• EXERCISE DETAILS:
Please copy each line in the records below that contains the string "students".
═══ SOURCE RECORDS
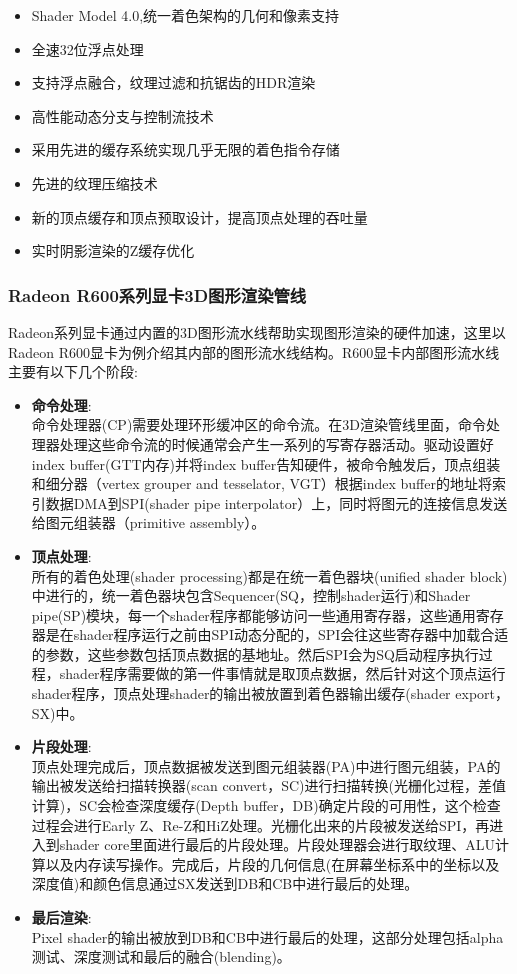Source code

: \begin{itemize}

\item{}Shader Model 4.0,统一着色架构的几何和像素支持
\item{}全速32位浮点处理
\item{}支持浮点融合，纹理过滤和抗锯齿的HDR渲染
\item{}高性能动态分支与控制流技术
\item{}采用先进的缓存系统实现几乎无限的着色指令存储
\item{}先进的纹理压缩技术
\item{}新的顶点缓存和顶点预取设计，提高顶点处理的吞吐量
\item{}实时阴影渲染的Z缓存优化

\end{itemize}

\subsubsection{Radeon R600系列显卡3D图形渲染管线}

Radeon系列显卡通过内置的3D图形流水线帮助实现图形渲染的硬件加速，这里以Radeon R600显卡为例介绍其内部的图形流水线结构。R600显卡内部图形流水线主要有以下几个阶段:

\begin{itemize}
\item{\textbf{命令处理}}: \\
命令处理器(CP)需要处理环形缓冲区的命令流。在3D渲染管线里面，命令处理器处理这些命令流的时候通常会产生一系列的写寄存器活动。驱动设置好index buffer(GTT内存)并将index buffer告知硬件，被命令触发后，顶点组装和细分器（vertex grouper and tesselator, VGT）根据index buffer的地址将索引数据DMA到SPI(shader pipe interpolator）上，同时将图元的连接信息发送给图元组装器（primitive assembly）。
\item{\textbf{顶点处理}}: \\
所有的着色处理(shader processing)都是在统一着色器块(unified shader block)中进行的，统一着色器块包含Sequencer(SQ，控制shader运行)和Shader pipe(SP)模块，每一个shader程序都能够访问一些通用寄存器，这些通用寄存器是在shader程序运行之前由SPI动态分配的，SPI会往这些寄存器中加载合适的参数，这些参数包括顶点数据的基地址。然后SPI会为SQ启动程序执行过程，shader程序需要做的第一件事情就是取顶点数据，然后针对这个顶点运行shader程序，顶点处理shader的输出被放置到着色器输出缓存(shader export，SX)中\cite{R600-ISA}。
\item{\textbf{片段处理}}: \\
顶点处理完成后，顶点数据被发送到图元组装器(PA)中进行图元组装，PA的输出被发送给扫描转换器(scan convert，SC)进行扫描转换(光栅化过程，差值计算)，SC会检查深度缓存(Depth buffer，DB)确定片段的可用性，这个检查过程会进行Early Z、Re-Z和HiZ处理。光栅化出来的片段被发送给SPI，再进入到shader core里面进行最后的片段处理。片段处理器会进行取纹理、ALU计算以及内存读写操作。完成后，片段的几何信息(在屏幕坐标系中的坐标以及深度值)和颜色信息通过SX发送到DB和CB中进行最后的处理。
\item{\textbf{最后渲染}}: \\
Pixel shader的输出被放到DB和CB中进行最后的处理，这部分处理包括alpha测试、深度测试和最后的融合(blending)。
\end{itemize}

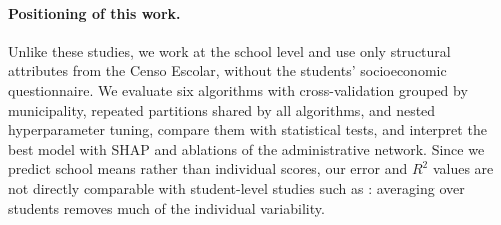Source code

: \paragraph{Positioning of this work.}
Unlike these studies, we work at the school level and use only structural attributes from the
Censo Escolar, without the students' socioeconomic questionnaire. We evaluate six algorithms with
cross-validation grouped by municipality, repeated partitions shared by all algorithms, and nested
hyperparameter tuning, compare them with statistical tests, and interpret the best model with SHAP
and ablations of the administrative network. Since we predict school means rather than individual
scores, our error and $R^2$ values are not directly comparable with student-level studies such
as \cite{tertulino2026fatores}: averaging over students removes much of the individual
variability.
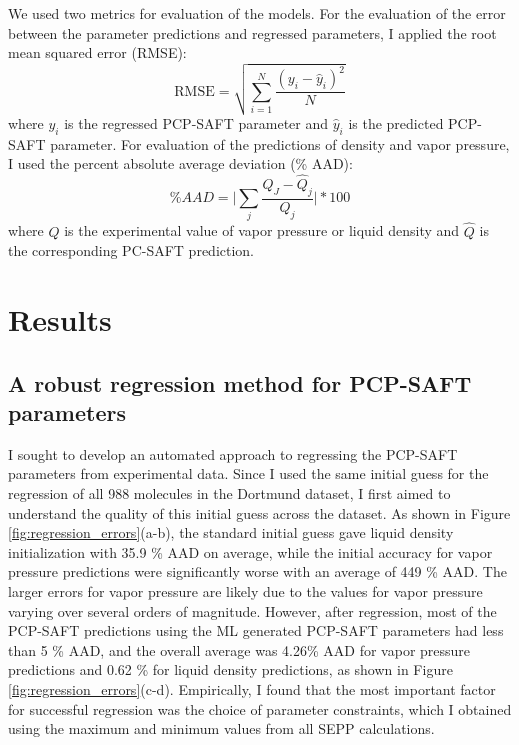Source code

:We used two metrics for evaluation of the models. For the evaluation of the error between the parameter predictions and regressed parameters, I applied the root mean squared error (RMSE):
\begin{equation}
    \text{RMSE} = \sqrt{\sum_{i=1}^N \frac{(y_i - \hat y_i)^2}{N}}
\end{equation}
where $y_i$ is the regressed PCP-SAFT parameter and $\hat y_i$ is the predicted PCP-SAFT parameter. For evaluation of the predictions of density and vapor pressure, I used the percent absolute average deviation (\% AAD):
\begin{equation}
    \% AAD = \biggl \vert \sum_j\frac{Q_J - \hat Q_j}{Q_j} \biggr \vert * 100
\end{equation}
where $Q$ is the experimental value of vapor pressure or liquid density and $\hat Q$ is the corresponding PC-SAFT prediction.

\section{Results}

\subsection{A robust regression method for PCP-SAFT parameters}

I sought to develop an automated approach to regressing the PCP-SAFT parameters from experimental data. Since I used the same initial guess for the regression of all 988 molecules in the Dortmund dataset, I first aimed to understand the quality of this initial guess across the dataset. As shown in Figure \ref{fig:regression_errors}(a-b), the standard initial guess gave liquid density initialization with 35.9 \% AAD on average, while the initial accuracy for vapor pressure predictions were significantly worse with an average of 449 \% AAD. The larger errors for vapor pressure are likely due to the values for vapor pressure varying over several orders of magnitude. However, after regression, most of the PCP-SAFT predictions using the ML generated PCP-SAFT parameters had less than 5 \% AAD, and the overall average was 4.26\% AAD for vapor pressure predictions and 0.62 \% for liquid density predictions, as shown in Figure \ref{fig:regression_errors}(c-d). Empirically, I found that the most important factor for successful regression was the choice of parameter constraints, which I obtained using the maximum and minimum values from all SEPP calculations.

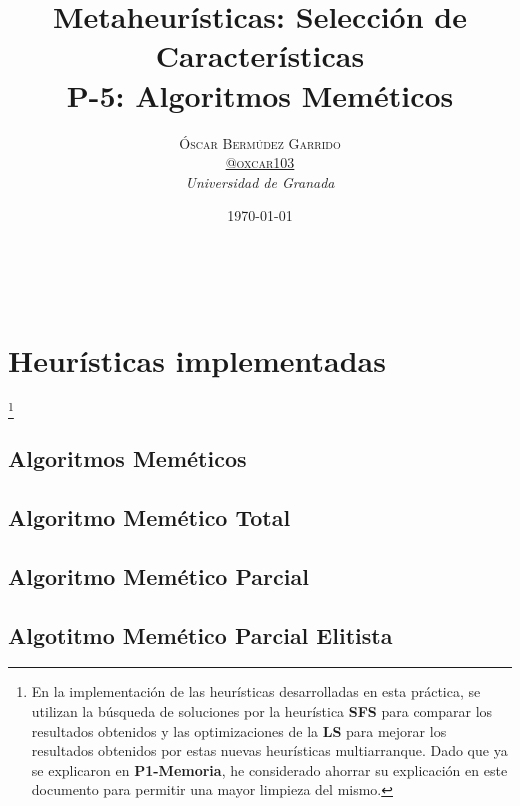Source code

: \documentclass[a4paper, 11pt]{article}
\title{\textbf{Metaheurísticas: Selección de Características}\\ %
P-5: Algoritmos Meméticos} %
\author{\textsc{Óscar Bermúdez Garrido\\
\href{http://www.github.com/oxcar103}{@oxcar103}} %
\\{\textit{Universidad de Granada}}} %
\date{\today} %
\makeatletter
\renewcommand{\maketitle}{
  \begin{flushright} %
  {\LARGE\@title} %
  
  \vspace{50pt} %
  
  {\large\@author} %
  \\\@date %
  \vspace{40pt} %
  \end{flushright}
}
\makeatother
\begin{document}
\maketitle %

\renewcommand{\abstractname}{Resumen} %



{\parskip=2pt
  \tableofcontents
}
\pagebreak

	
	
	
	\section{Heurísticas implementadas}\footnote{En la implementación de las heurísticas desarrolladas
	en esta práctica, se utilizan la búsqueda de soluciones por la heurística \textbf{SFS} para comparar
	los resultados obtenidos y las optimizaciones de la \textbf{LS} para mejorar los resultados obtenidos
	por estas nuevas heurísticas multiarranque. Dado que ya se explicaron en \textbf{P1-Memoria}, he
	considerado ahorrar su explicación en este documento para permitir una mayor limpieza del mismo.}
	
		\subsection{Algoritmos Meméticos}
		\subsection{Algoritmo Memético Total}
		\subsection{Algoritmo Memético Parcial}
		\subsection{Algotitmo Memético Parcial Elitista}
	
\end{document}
══════
• EXERCISE OUTPUT:
Censo Escolar, without the students' socioeconomic questionnaire. We evaluate six algorithms with
as \cite{tertulino2026fatores}: averaging over students removes much of the individual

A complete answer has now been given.